Constraints on Parametric Hurricane Wind Profiles

Friday, 22 April 2016: 1:15 PM
Ponce de Leon A (The Condado Hilton Plaza)
Israel Gonzalez III, Florida International University, Miami, FL; and H. E. Willoughby
Manuscript (316.0 kB)

Fundamental fluid dynamics impose physical consistency restraints on parametric tropical cyclone (TC) wind profiles used for idealized theoretical models or full-physics model initialization. A typical TC wind profile exhibits a wind maximum 10-50 km from the storm center surrounded by an initially steep, then gradual, decay with distance away from the center. All profiles share a broad cyclonic vorticity maximum around the center, but differ at large radius. Here, we focus on three types of vortex: asymptotically bounded, finitely bounded, and unbounded.

The circulations of asymptotically-bounded vortices approach zero at large radius whereas the circulation of finitely-bounded vortices become identically zero beyond some finite radius. They both contain cyclonic vorticity near the center surrounded by an equal amount of anticyclonic vorticity. This condition implies the existence of an outer waveguide in which the reversed vorticity gradient can support downstream-propagating vortex Rossby waves (VRWs).

Unbounded (e.g., Rankine) vortices, have no vorticity anywhere but in the core. This characteristic violates Stokes Theorem on a sphere (or indeed, on any closed manifold) since there must be equal and opposite vorticity inside and outside of any closed circulation contour. Moreover, unbounded vortices lack outer waveguides and have infinite kinetic energy and angular momentum. The combination of these physical inconsistencies make for an unrealistic representation of TCs; at least in the context of large scale dynamics and vortex motion. If one were focused solely on inner core dynamics, then Rankine-like vortices might be reasonable. To better understand the argument for use of bounded vortices, imagine a transparent sphere with no vorticity except for a lone cyclonic patch at some arbitrary location. From the perspective of an observer at the antipode, the circulation would appear to be anticyclonic but with no enclosed vorticity.

In a three-dimensional atmosphere with no rigid lid, vortex tubes must either terminate on the surface or reconnect. Free-slip and no-slip surface boundary conditions yield similar scenarios. In the former, vortex tubes rise upward from the surface in the vortex core, spread at tropopause level, then return to the surface where they end.

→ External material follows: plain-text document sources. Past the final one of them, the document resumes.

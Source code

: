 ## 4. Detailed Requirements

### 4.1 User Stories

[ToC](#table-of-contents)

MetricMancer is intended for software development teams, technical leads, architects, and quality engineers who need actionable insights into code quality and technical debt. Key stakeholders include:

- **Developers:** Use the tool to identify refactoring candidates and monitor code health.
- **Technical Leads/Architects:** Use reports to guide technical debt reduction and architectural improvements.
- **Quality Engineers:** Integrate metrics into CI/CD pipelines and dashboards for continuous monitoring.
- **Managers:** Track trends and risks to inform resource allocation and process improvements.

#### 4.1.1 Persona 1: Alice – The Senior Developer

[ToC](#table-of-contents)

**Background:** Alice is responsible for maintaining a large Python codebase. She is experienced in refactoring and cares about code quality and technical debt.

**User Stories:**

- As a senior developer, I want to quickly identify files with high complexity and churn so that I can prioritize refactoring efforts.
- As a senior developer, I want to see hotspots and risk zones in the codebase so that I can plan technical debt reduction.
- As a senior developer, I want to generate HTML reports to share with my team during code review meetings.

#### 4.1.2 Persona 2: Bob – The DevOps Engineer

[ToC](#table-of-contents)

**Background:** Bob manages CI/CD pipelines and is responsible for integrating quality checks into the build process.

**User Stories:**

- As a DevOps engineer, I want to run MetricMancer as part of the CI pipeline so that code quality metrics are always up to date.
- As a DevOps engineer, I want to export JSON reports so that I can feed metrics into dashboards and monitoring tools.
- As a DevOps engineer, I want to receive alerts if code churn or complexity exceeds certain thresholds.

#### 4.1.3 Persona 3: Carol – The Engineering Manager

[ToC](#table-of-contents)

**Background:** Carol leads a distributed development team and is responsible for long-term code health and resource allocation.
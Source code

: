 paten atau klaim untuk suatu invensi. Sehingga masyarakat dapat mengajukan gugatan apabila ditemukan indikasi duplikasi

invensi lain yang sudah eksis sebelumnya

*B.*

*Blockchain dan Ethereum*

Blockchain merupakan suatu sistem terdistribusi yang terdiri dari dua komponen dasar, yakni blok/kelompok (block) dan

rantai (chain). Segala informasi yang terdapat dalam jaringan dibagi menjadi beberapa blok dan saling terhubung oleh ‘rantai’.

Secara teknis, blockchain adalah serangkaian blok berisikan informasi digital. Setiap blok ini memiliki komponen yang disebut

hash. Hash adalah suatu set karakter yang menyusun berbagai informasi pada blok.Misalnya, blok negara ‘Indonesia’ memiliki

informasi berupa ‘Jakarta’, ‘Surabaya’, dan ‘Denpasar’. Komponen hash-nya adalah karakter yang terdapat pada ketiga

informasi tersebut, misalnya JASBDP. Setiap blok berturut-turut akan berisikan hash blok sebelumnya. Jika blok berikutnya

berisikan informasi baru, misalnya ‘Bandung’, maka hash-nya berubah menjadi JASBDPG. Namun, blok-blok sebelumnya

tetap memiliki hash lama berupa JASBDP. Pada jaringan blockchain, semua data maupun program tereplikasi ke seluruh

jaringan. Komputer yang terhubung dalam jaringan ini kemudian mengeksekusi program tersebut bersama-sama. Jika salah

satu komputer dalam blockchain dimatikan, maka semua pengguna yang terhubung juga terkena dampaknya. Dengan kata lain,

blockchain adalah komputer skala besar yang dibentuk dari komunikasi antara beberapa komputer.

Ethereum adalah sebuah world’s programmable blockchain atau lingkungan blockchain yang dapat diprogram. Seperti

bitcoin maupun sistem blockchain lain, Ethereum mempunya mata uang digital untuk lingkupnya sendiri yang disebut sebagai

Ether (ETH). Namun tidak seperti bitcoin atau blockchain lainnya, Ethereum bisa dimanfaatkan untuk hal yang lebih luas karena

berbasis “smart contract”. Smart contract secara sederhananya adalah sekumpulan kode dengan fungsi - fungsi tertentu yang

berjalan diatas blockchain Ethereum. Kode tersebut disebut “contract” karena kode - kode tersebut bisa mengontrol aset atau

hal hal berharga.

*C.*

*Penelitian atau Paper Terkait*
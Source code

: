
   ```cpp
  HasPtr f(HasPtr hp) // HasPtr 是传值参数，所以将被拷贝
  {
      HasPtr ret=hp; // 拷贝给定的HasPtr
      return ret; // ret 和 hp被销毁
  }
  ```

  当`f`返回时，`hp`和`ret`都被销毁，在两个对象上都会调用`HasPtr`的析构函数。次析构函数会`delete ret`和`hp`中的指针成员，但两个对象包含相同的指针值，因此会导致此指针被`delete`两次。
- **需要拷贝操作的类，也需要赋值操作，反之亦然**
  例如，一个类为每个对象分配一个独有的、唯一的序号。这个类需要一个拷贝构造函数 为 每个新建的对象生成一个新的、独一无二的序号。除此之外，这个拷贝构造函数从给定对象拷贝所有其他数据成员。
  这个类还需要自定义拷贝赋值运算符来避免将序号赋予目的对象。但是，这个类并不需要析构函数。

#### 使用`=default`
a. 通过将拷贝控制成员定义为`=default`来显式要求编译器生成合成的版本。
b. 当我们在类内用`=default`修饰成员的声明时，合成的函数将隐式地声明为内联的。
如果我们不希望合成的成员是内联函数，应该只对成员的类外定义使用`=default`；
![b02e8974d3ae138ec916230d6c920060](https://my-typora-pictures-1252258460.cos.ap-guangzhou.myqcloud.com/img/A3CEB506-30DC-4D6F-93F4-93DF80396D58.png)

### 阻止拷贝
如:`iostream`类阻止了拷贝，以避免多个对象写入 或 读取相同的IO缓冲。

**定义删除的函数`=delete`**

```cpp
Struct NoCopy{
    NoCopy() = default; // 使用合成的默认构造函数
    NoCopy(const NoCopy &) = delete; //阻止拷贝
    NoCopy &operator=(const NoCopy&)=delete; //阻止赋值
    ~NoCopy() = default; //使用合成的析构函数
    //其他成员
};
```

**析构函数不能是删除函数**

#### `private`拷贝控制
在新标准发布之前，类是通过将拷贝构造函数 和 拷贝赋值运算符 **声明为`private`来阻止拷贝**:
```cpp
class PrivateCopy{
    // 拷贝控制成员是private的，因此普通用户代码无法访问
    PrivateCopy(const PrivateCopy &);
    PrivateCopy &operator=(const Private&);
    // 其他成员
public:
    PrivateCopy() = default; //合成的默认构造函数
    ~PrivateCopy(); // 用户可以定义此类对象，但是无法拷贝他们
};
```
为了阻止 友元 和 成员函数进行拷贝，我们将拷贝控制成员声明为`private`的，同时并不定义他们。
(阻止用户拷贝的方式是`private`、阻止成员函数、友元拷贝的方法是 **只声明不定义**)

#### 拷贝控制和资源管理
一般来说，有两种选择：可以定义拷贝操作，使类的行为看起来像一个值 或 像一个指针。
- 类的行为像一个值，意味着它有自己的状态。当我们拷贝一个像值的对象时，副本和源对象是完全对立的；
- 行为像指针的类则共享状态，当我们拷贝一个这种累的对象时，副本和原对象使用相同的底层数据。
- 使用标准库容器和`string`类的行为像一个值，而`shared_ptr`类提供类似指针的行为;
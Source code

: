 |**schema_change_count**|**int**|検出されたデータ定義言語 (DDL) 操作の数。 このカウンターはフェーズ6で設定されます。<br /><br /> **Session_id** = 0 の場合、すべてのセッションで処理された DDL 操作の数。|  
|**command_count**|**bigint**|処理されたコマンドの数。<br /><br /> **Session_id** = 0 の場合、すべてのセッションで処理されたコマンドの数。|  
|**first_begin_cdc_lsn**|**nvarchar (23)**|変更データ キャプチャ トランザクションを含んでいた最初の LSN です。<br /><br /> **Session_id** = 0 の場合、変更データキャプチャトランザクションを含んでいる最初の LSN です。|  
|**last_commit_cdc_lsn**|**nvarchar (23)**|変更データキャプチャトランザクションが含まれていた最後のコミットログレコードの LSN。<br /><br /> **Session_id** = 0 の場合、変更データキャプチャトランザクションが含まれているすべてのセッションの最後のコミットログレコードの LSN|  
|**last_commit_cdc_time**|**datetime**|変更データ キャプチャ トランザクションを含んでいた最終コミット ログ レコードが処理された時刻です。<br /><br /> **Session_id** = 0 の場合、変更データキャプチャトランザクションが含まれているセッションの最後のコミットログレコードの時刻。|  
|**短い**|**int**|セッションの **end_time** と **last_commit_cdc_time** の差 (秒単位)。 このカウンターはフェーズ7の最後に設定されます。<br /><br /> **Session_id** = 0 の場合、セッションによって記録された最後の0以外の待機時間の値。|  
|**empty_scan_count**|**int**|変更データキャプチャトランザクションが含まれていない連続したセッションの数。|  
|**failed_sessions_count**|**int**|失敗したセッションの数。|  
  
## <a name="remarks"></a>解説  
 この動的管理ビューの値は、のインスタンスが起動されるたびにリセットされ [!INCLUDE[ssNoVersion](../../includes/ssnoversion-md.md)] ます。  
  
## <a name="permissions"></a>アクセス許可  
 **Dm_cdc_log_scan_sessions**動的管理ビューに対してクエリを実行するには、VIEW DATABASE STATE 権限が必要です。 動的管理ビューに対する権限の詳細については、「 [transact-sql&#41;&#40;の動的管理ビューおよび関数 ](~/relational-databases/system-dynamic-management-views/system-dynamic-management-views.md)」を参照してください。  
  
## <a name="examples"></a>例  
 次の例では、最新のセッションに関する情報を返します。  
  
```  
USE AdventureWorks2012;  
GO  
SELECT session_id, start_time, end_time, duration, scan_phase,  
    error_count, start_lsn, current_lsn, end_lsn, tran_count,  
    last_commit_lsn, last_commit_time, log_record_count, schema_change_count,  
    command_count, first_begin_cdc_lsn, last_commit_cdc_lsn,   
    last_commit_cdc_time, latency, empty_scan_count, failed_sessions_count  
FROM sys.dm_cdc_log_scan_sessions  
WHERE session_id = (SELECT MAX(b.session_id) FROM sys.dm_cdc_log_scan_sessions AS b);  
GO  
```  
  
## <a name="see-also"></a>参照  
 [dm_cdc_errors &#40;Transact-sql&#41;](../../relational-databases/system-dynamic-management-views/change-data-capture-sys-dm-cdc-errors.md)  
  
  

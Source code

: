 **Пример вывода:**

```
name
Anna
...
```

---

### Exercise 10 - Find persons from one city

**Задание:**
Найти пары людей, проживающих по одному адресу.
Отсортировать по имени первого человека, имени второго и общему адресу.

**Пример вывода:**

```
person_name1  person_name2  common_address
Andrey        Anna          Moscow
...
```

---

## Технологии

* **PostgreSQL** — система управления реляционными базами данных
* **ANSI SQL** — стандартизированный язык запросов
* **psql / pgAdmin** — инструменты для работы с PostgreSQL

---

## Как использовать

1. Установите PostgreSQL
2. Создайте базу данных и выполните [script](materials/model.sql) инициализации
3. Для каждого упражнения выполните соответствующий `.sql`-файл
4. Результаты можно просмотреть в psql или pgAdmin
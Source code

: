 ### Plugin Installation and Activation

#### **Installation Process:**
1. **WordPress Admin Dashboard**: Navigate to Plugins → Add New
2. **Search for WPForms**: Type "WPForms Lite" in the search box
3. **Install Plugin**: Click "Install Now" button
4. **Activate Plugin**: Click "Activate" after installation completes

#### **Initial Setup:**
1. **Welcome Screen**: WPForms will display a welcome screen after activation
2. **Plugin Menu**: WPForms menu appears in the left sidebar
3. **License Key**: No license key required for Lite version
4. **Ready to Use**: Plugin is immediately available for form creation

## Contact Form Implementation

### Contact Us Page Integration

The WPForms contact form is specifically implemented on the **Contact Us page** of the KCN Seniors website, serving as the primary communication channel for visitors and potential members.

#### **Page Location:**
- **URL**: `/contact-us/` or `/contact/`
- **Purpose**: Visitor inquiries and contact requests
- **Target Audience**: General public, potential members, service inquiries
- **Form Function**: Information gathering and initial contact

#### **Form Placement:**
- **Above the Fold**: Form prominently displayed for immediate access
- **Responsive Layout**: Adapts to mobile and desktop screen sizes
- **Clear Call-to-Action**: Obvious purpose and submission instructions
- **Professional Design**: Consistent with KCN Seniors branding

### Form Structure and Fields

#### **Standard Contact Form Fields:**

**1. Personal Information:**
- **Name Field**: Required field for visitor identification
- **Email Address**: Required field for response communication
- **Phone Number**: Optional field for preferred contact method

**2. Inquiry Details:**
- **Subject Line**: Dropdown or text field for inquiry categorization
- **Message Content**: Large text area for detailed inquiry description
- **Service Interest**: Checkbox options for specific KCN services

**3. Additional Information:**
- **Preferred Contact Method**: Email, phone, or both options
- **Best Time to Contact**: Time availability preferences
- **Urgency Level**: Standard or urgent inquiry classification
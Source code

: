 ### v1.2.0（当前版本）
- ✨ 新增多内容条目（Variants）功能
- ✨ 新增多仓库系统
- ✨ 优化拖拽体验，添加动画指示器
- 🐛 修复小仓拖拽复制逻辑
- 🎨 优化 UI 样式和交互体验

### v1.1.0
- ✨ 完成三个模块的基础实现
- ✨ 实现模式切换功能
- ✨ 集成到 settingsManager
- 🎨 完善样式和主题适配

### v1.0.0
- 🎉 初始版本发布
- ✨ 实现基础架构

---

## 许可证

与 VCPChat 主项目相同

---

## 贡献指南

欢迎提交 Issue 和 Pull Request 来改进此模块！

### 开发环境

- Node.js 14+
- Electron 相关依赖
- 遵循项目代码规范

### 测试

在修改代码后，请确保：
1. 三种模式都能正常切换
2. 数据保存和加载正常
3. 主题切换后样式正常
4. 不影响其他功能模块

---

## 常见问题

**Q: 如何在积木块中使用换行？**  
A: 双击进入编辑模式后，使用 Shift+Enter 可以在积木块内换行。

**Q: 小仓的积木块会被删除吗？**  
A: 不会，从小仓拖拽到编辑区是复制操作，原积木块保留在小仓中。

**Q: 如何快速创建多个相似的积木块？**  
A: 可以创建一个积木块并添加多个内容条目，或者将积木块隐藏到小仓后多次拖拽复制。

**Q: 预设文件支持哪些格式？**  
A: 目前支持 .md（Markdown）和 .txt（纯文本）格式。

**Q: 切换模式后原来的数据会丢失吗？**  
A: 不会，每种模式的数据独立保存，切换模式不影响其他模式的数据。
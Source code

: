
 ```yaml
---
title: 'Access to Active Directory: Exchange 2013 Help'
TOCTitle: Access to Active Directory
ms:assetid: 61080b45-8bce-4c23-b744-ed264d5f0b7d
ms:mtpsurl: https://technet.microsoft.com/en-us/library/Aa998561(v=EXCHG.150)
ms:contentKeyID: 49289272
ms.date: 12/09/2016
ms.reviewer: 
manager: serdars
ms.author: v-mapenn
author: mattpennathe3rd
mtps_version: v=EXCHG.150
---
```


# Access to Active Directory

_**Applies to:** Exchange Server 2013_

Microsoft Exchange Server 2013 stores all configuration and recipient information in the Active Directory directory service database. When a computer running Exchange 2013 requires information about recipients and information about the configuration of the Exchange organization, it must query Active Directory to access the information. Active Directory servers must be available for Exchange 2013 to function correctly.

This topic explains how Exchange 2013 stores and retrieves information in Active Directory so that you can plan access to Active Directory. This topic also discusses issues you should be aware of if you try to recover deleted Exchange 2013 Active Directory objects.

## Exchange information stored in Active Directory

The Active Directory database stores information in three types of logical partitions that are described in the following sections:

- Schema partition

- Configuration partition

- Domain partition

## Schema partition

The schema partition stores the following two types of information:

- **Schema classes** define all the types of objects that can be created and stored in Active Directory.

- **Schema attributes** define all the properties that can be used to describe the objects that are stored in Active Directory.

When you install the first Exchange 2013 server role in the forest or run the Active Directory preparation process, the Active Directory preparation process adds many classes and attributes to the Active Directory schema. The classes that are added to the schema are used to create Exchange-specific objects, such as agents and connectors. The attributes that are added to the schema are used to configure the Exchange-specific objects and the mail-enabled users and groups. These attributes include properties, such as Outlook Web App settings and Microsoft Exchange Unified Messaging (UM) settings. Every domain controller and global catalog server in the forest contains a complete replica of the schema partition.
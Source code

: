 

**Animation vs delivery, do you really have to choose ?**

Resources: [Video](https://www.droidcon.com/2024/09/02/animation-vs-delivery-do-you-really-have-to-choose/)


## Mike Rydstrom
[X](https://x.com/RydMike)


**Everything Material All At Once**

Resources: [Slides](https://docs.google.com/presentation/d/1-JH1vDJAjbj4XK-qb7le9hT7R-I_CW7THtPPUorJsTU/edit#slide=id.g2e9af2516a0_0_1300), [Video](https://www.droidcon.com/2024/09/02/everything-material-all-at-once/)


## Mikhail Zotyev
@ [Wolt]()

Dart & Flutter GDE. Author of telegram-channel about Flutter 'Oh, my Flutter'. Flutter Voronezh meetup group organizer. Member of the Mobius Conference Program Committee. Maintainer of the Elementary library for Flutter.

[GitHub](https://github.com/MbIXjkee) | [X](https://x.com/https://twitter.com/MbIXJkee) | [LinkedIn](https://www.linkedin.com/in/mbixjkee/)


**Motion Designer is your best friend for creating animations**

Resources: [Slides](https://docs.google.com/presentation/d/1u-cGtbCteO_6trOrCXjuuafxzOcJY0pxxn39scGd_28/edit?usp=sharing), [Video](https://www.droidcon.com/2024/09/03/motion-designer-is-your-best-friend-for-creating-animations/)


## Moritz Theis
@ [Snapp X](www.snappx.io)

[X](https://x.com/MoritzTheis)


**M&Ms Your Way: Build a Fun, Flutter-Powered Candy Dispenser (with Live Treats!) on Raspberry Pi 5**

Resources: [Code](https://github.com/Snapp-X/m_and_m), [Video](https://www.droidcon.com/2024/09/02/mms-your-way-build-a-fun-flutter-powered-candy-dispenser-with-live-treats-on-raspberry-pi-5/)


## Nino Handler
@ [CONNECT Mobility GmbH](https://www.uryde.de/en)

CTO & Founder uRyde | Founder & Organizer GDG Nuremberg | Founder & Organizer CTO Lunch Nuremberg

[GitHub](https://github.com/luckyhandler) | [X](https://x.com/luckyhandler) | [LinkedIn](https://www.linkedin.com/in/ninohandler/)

In the latter, the boundary layer wind is exactly zero at the surface. The resulting strong shear between the surface and top of boundary layer contains horizontal vortex tubes that follow the same pattern as free-slip except that they reconnect in the boundary layer as opposed to terminating at the surface. The region where the vortex tubes rise contains cyclonic vertical vorticity near the center; anticyclonic vertical vorticity exists where the vortex tubes reconnect with the horizontal boundary layer tubes at the vortex periphery. This configuration is consistent with the bounded vortices described earlier.

These vortices have implications for idealized modeling TC motion. Asymptotically-bounded and Rankine vortices in a Barotropic Nondivergent vortex-following model on a beta plane yield northwestward storm motion two to three times faster than the observed beta drift speed. Finitely-bounded vortices with narrow profiles exhibit somewhat slower motion since the vortex must be smaller because beyond some finite radius from the center, because the area-integrated vorticity becomes exactly zero. Nevertheless it is important to note that diffusion, vorticity filamentation at a VRW critical radius, and nonlinearity play significant roles in controlling translation speed. Nonlinearity dominates since wave-wave interactions force wavenumber-one gyres of opposite polarity to the linearly-forced beta gyres, such that the flow between them is opposite to the beta-induced relative flow. These anti-beta gyres counteract the normal beta gyres' northwest flow to limit the overall storm motion.